What is a workflow (and why is it important to your business)?

Updated 13/01/2021

What does workflow mean?

You have probably come across the term ‘workflow’ and wondered what it means, and how is it important to my business. A ‘workflow’ is very simply a set of steps that go together to carry out a specific task, or process, i.e. work.

Do you have a workflow?

Depending on the type of work that your business does, it may not always be immediately apparent that you follow a workflow. Indeed, you may not have a set way of doing things and take each job as it comes. If so, it would be very worthwhile to spend some time thinking about your workflow; it will make your life easier and delight your customers.

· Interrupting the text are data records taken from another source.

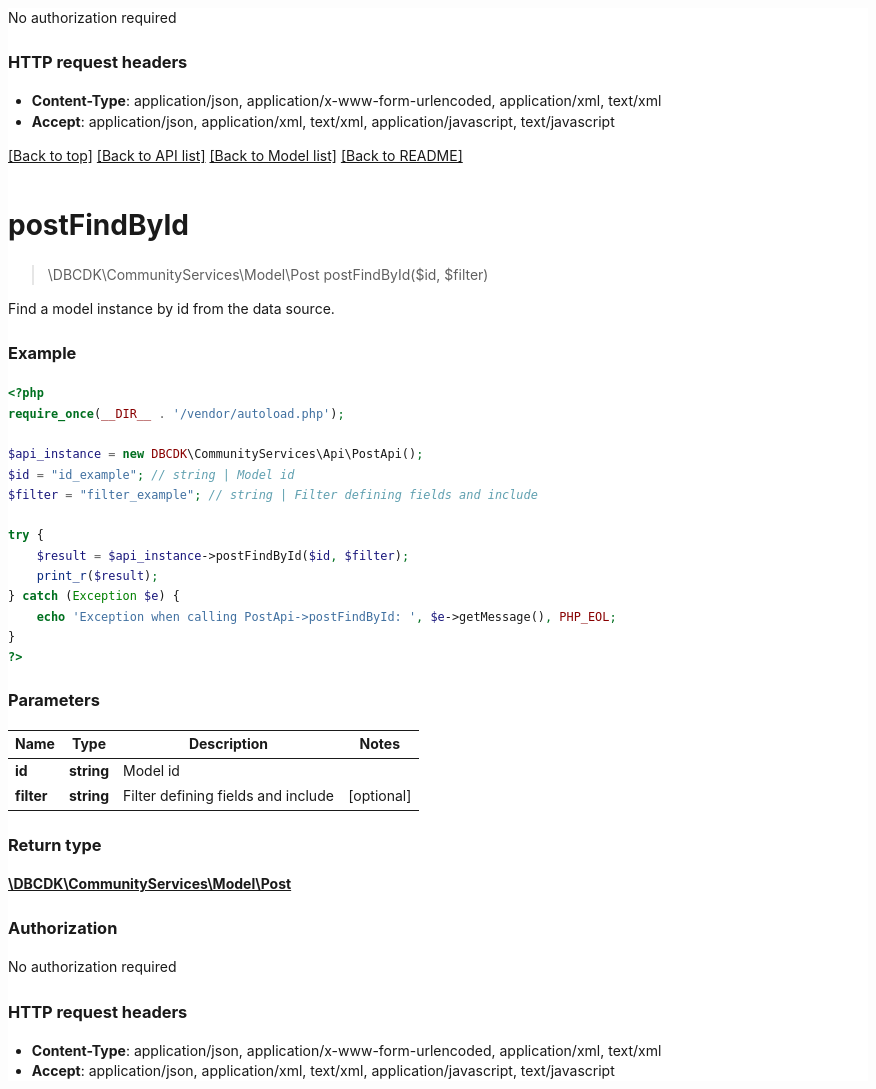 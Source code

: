 No authorization required

### HTTP request headers

 - **Content-Type**: application/json, application/x-www-form-urlencoded, application/xml, text/xml
 - **Accept**: application/json, application/xml, text/xml, application/javascript, text/javascript

[[Back to top]](#) [[Back to API list]](../../README.md#documentation-for-api-endpoints) [[Back to Model list]](../../README.md#documentation-for-models) [[Back to README]](../../README.md)

# **postFindById**
> \DBCDK\CommunityServices\Model\Post postFindById($id, $filter)

Find a model instance by id from the data source.

### Example
```php
<?php
require_once(__DIR__ . '/vendor/autoload.php');

$api_instance = new DBCDK\CommunityServices\Api\PostApi();
$id = "id_example"; // string | Model id
$filter = "filter_example"; // string | Filter defining fields and include

try {
    $result = $api_instance->postFindById($id, $filter);
    print_r($result);
} catch (Exception $e) {
    echo 'Exception when calling PostApi->postFindById: ', $e->getMessage(), PHP_EOL;
}
?>
```

### Parameters

Name | Type | Description  | Notes
------------- | ------------- | ------------- | -------------
 **id** | **string**| Model id |
 **filter** | **string**| Filter defining fields and include | [optional]

### Return type

[**\DBCDK\CommunityServices\Model\Post**](../Model/Post.md)

### Authorization

No authorization required

### HTTP request headers

 - **Content-Type**: application/json, application/x-www-form-urlencoded, application/xml, text/xml
 - **Accept**: application/json, application/xml, text/xml, application/javascript, text/javascript
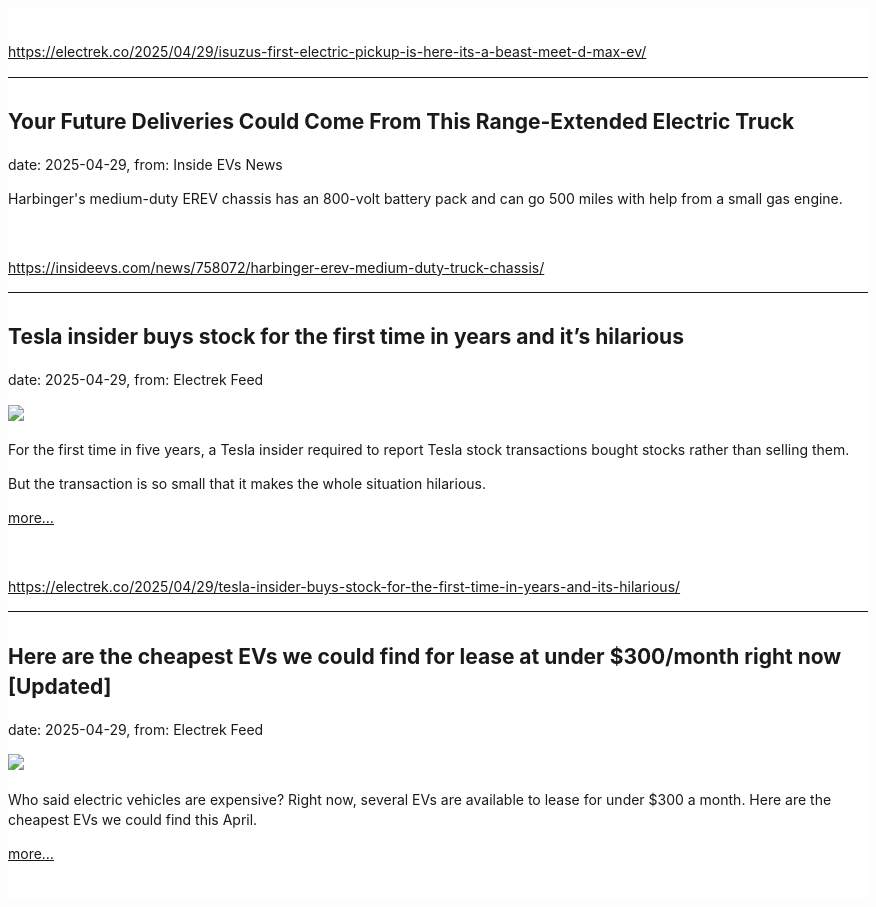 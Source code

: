 <br> 

<https://electrek.co/2025/04/29/isuzus-first-electric-pickup-is-here-its-a-beast-meet-d-max-ev/>

---

## Your Future Deliveries Could Come From This Range-Extended Electric Truck

date: 2025-04-29, from: Inside EVs News

Harbinger's medium-duty EREV chassis has an 800-volt battery pack and can go 500 miles with help from a small gas engine. 

<br> 

<https://insideevs.com/news/758072/harbinger-erev-medium-duty-truck-chassis/>

---

## Tesla insider buys stock for the first time in years and it’s hilarious

date: 2025-04-29, from: Electrek Feed

<div class="feat-image"><img src="https://electrek.co/wp-content/uploads/sites/3/2022/09/joe-gebbia-tesla-director.jpg?quality=82&#038;strip=all&#038;w=1582" /></div><p>For the first time in five years, a Tesla insider required to report Tesla stock transactions bought stocks rather than selling them. </p>



<p>But the transaction is so small that it makes the whole situation hilarious.</p>



 <a data-layer-pagetype="post" data-layer-postcategory="tesla" data-layer-viewtype="unknown" data-post-id="413336" href="https://electrek.co/2025/04/29/tesla-insider-buys-stock-for-the-first-time-in-years-and-its-hilarious/#more-413336" class="more-link">more…</a> 

<br> 

<https://electrek.co/2025/04/29/tesla-insider-buys-stock-for-the-first-time-in-years-and-its-hilarious/>

---

## Here are the cheapest EVs we could find for lease at under $300/month right now [Updated]

date: 2025-04-29, from: Electrek Feed

<div class="feat-image"><img src="https://electrek.co/wp-content/uploads/sites/3/2025/03/Cheapest-EVs-lease-April.jpeg?quality=82&#038;strip=all&#038;w=1400" /></div><p>Who said electric vehicles are expensive? Right now, several EVs are available to lease for under $300 a month. Here are the cheapest EVs we could find this April.</p>



 <a data-layer-pagetype="post" data-layer-postcategory="electric-vehicles,ev-lease" data-layer-viewtype="unknown" data-post-id="404778" href="https://electrek.co/2025/04/29/cheapest-evs-lease-april-under-300-month-updated/#more-404778" class="more-link">more…</a> 

<br> 
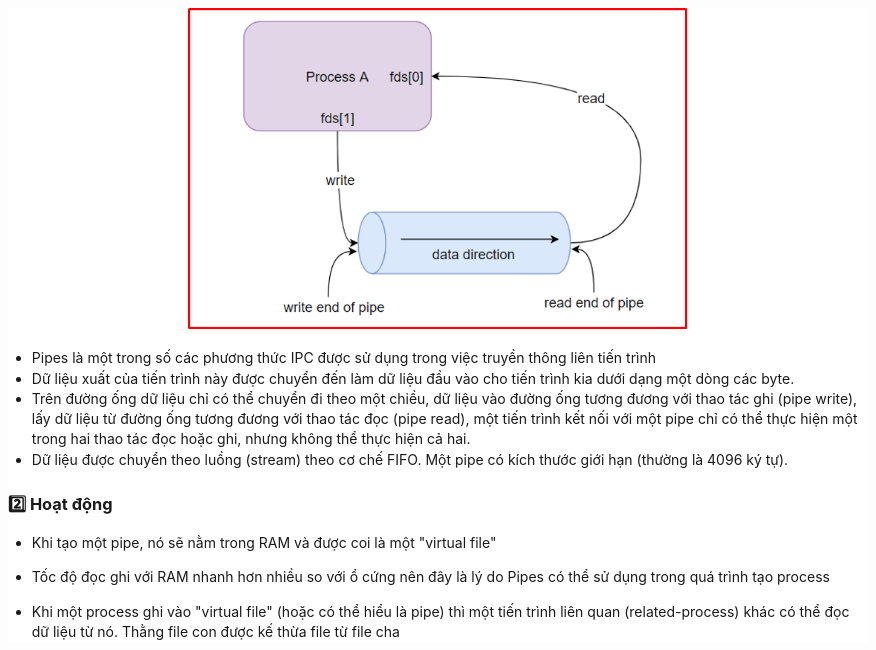 <p align="center">
  <img src="Images/Screenshot_1.png" alt="hello" style="width:500px; height:auto;"/>   
</p>

+ Pipes là một trong số các phương thức IPC được sử dụng trong việc truyền thông liên tiến trình
+ Dữ liệu xuất của tiến trình này được chuyển đến làm dữ liệu đầu vào cho tiến trình kia dưới dạng một dòng các byte.
+ Trên đường ống dữ liệu chỉ có thể chuyển đi theo một chiều, dữ liệu vào đường ống tương đương với thao tác ghi (pipe write), lấy dữ liệu từ đường ống tương đương với thao tác đọc (pipe read), một tiến trình kết nối với một pipe chỉ có thể thực hiện một trong hai thao tác đọc hoặc ghi, nhưng không thể thực hiện cả hai.
+ Dữ liệu được chuyển theo luồng (stream) theo cơ chế FIFO. Một pipe có kích thước giới hạn (thường là 4096 ký tự).

### 2️⃣ Hoạt động

+ Khi tạo một pipe, nó sẽ nằm trong RAM và được coi là một "virtual file" 

+ Tốc độ đọc ghi với RAM nhanh hơn nhiều so với ổ cứng nên đây là lý do Pipes có thể  sử dụng trong quá trình tạo process

+ Khi một process ghi vào "virtual file" (hoặc có thể hiểu là pipe) thì một tiến trình liên quan (related-process) khác có thể đọc dữ liệu từ nó. Thằng file con được kế thừa file từ file cha

<p align="center"> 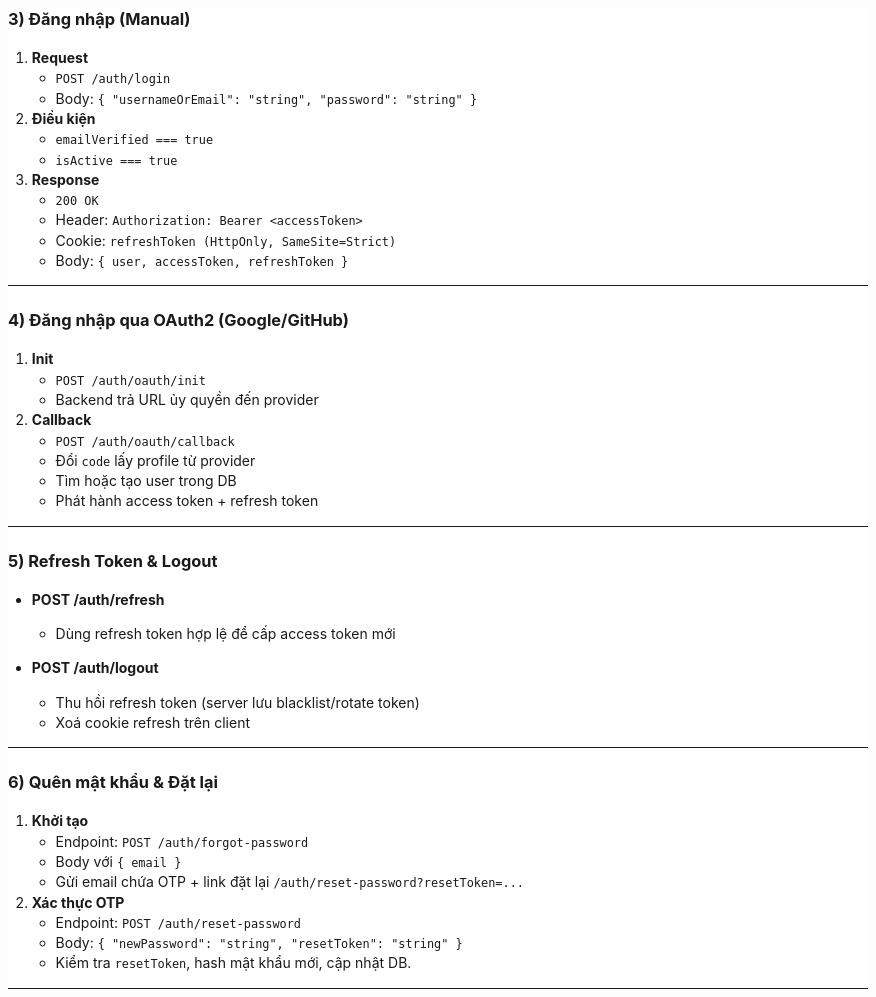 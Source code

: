
### 3) Đăng nhập (Manual)

1. **Request**  
   - `POST /auth/login`  
   - Body: `{ "usernameOrEmail": "string", "password": "string" }`
2. **Điều kiện**  
   - `emailVerified === true`  
   - `isActive === true`
3. **Response**  
   - `200 OK`  
   - Header: `Authorization: Bearer <accessToken>`
   - Cookie: `refreshToken (HttpOnly, SameSite=Strict)`
   - Body: `{ user, accessToken, refreshToken }`

---

### 4) Đăng nhập qua OAuth2 (Google/GitHub)

1. **Init**  
   - `POST /auth/oauth/init`  
   - Backend trả URL ủy quyền đến provider
2. **Callback**  
   - `POST /auth/oauth/callback`  
   - Đổi `code` lấy profile từ provider  
   - Tìm hoặc tạo user trong DB  
   - Phát hành access token + refresh token

---

### 5) Refresh Token & Logout

- **POST /auth/refresh**  
  - Dùng refresh token hợp lệ để cấp access token mới  

- **POST /auth/logout**  
  - Thu hồi refresh token (server lưu blacklist/rotate token)  
  - Xoá cookie refresh trên client

---

### 6) Quên mật khẩu & Đặt lại

1. **Khởi tạo**  
   - Endpoint: `POST /auth/forgot-password` 
   - Body với `{ email }`  
   - Gửi email chứa OTP + link đặt lại `/auth/reset-password?resetToken=...`
2. **Xác thực OTP**  
   - Endpoint: `POST /auth/reset-password` 
   - Body: `{ "newPassword": "string", "resetToken": "string" }`  
   - Kiểm tra `resetToken`, hash mật khẩu mới, cập nhật DB.

---
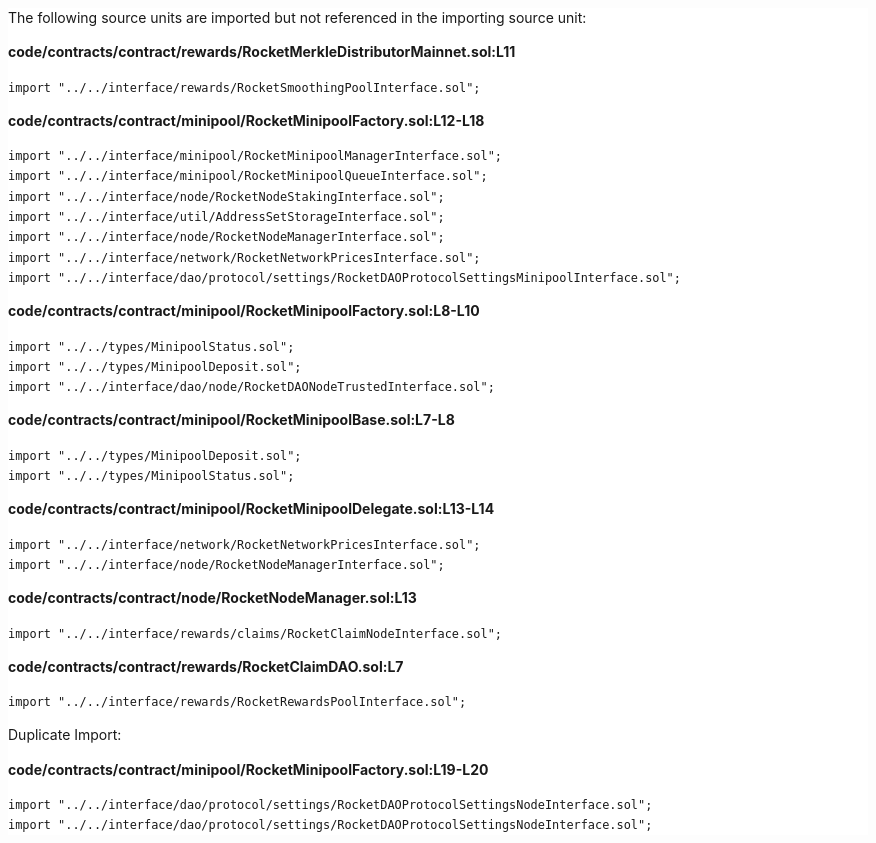 The following source units are imported but not referenced in the importing
source unit:

**code/contracts/contract/rewards/RocketMerkleDistributorMainnet.sol:L11**

    
    
    import "../../interface/rewards/RocketSmoothingPoolInterface.sol";
    

**code/contracts/contract/minipool/RocketMinipoolFactory.sol:L12-L18**

    
    
    import "../../interface/minipool/RocketMinipoolManagerInterface.sol";
    import "../../interface/minipool/RocketMinipoolQueueInterface.sol";
    import "../../interface/node/RocketNodeStakingInterface.sol";
    import "../../interface/util/AddressSetStorageInterface.sol";
    import "../../interface/node/RocketNodeManagerInterface.sol";
    import "../../interface/network/RocketNetworkPricesInterface.sol";
    import "../../interface/dao/protocol/settings/RocketDAOProtocolSettingsMinipoolInterface.sol";
    

**code/contracts/contract/minipool/RocketMinipoolFactory.sol:L8-L10**

    
    
    import "../../types/MinipoolStatus.sol";
    import "../../types/MinipoolDeposit.sol";
    import "../../interface/dao/node/RocketDAONodeTrustedInterface.sol";
    

**code/contracts/contract/minipool/RocketMinipoolBase.sol:L7-L8**

    
    
    import "../../types/MinipoolDeposit.sol";
    import "../../types/MinipoolStatus.sol";
    

**code/contracts/contract/minipool/RocketMinipoolDelegate.sol:L13-L14**

    
    
    import "../../interface/network/RocketNetworkPricesInterface.sol";
    import "../../interface/node/RocketNodeManagerInterface.sol";
    

**code/contracts/contract/node/RocketNodeManager.sol:L13**

    
    
    import "../../interface/rewards/claims/RocketClaimNodeInterface.sol";
    

**code/contracts/contract/rewards/RocketClaimDAO.sol:L7**

    
    
    import "../../interface/rewards/RocketRewardsPoolInterface.sol";
    

Duplicate Import:

**code/contracts/contract/minipool/RocketMinipoolFactory.sol:L19-L20**

    
    
    import "../../interface/dao/protocol/settings/RocketDAOProtocolSettingsNodeInterface.sol";
    import "../../interface/dao/protocol/settings/RocketDAOProtocolSettingsNodeInterface.sol";
     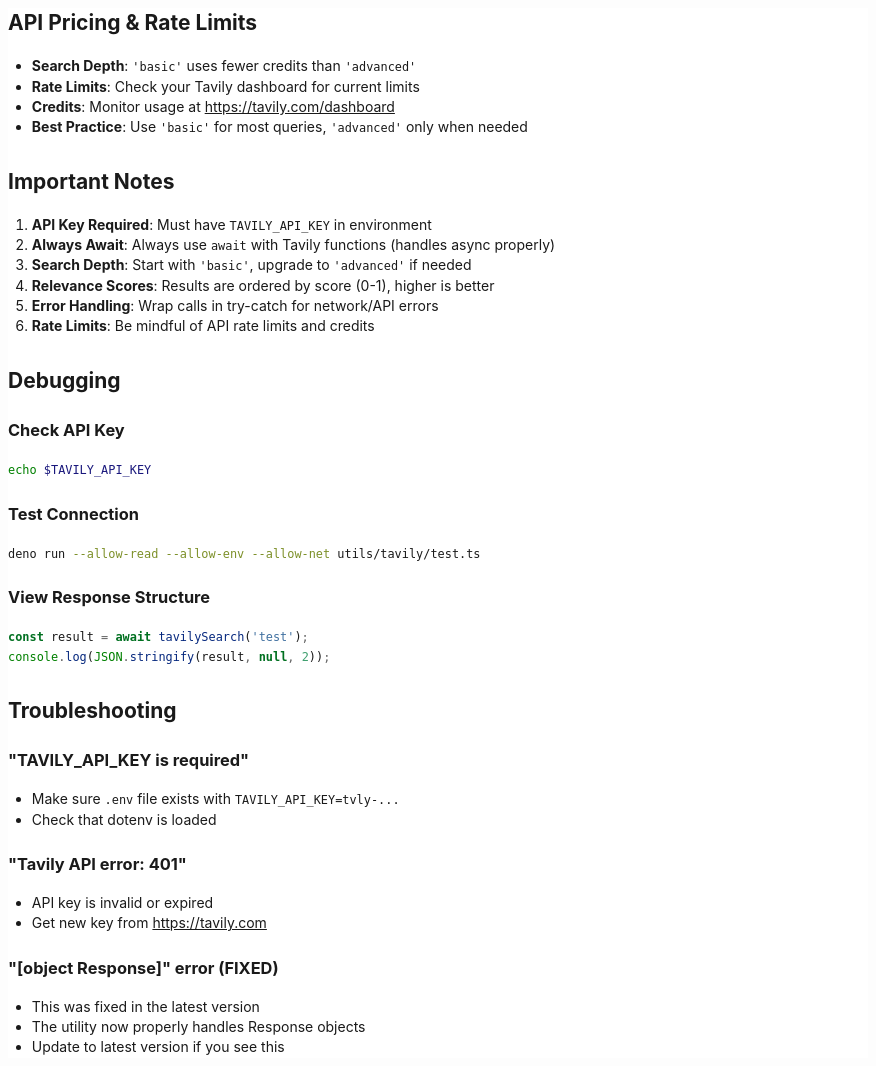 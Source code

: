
 ```typescript
```

## API Pricing & Rate Limits

- **Search Depth**: `'basic'` uses fewer credits than `'advanced'`
- **Rate Limits**: Check your Tavily dashboard for current limits
- **Credits**: Monitor usage at https://tavily.com/dashboard
- **Best Practice**: Use `'basic'` for most queries, `'advanced'` only when needed

## Important Notes

1. **API Key Required**: Must have `TAVILY_API_KEY` in environment
2. **Always Await**: Always use `await` with Tavily functions (handles async properly)
3. **Search Depth**: Start with `'basic'`, upgrade to `'advanced'` if needed
4. **Relevance Scores**: Results are ordered by score (0-1), higher is better
5. **Error Handling**: Wrap calls in try-catch for network/API errors
6. **Rate Limits**: Be mindful of API rate limits and credits

## Debugging

### Check API Key

```bash
echo $TAVILY_API_KEY
```

### Test Connection

```bash
deno run --allow-read --allow-env --allow-net utils/tavily/test.ts
```

### View Response Structure

```typescript
const result = await tavilySearch('test');
console.log(JSON.stringify(result, null, 2));
```

## Troubleshooting

### "TAVILY_API_KEY is required"
- Make sure `.env` file exists with `TAVILY_API_KEY=tvly-...`
- Check that dotenv is loaded

### "Tavily API error: 401"
- API key is invalid or expired
- Get new key from https://tavily.com

### "[object Response]" error (FIXED)
- This was fixed in the latest version
- The utility now properly handles Response objects
- Update to latest version if you see this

How will defining my workflow help my business?

If you know, who, what, where, when, and how, a task is to be done, then your business will benefit. You will be able to provide a consistent service to your customers. They will get the same high-quality every time they give you their business. If your customers are happy, not only will they keep coming back, they will also tell others, and you will grow your business. You will be able to delegate tasks and deal much more easily with staff absences, as the process can be taken up by any trained staff members, without relying on you to be involved with every job. This will improve your productivity and make your business more robust to workforce issues. You will be able to improve the way you work. Having your workflow in front of you will help you to find bottlenecks and unnecessary processes, that can be refined or removed, to increase your productivity.

How do I define my workflow?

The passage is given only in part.